[英]Get the length of each line in file with C and write in output file
I am a biology student and I am trying to learn perl, python and C and also use the scripts in my work. 我是一名生物学专业的学生,我试图学习perl,python和C,并且还在我的工作中使用这些脚本。 So, I have a file as follows:
因此,我有一个文件如下:
>sequence1
ATCGATCGATCG
>sequence2
AAAATTTT
>sequence3
CCCCGGGG
The output should look like this, that is the name of each sequence and the count of characters in each line and printing the total number of sequences in the end of the file. 输出应如下所示,即每个序列的名称以及每一行中的字符数,并在文件末尾打印序列的总数。
sequence1 12
sequence2 8
sequence3 8
Total number of sequences = 3
I could make the perl and python scripts work, this is the python script as an example: 我可以使perl和python脚本正常工作,以python脚本为例:
#!/usr/bin/python
import sys
my_file = open(sys.argv[1]) #open the file
my_output = open(sys.argv[2], "w") #open output file
total_sequence_counts = 0
for line in my_file:
if line.startswith(">"):
sequence_name = line.rstrip('\n').replace(">","")
total_sequence_counts += 1
continue
dna_length = len(line.rstrip('\n'))
my_output.write(sequence_name + " " + str(dna_length) + '\n')
my_output.write("Total number of sequences = " + str(total_sequence_counts) + '\n')
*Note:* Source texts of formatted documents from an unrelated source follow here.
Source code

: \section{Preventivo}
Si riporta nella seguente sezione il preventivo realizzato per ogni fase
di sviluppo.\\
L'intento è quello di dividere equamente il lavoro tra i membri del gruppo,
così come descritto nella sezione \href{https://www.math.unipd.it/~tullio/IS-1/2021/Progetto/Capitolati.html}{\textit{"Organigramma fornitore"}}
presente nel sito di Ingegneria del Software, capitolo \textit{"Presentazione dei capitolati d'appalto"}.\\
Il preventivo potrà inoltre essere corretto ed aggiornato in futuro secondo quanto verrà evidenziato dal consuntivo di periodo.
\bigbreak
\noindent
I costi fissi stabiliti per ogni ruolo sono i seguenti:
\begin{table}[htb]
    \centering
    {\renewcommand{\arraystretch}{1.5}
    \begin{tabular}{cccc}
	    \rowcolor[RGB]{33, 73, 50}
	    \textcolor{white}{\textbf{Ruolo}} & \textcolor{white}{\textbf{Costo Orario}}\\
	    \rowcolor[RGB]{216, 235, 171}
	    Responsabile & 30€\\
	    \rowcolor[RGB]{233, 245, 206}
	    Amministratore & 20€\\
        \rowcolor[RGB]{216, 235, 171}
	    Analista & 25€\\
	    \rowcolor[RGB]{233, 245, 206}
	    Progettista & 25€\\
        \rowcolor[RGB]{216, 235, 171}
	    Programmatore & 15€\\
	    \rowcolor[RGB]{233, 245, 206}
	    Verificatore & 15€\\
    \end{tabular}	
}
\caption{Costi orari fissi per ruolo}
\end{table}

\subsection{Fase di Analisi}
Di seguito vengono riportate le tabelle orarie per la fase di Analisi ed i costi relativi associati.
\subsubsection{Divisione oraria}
Now, I want to write the same script in C, this is what I have achieved so far: 现在,我想用C编写相同的脚本,这是我到目前为止已经实现的:
#include <stdio.h>
#include <stdlib.h>
#include <string.h>
int main(int argc, char *argv[])
{
input = FILE *fopen(const char *filename, "r");
output = FILE *fopen(const char *filename, "w");
double total_sequence_counts = 0;
char sequence_name[];
char line [4095]; // set a temporary line length
char buffer = (char *) malloc (sizeof(line) +1); // allocate some memory
while (fgets(line, sizeof(line), filename) != NULL) { // read until new line character is not found in line
buffer = realloc(*buffer, strlen(line) + strlen(buffer) + 1); // realloc buffer to adjust buffer size
if (buffer == NULL) { // print error message if memory allocation fails
printf("\n Memory error");
return 0;
}
if (line[0] == ">") {
sequence_name = strcpy(sequence_name, &line[1]);
total_sequence_counts += 1
}
else {
double length = strlen(line);
fprintf(output, "%s \t %ld", sequence_name, length);
}
fprintf(output, "%s \t %ld", "Total number of sequences = ", total_sequence_counts);
}
int fclose(FILE *input); // when you are done working with a file, you should close it using this function.
return 0;
int fclose(FILE *output);
return 0;
}
But this code, of course is full of mistakes, my problem is that despite studying a lot, I still can't properly understand and use the memory allocation and pointers so I know I especially have mistakes in that part. 但是这段代码当然充满了错误,我的问题是,尽管学习了很多,但我仍然无法正确理解和使用内存分配和指针,因此我知道我在那部分尤其有错误。 It would be great if you could comment on my code and see how it can turn into a script that actually work.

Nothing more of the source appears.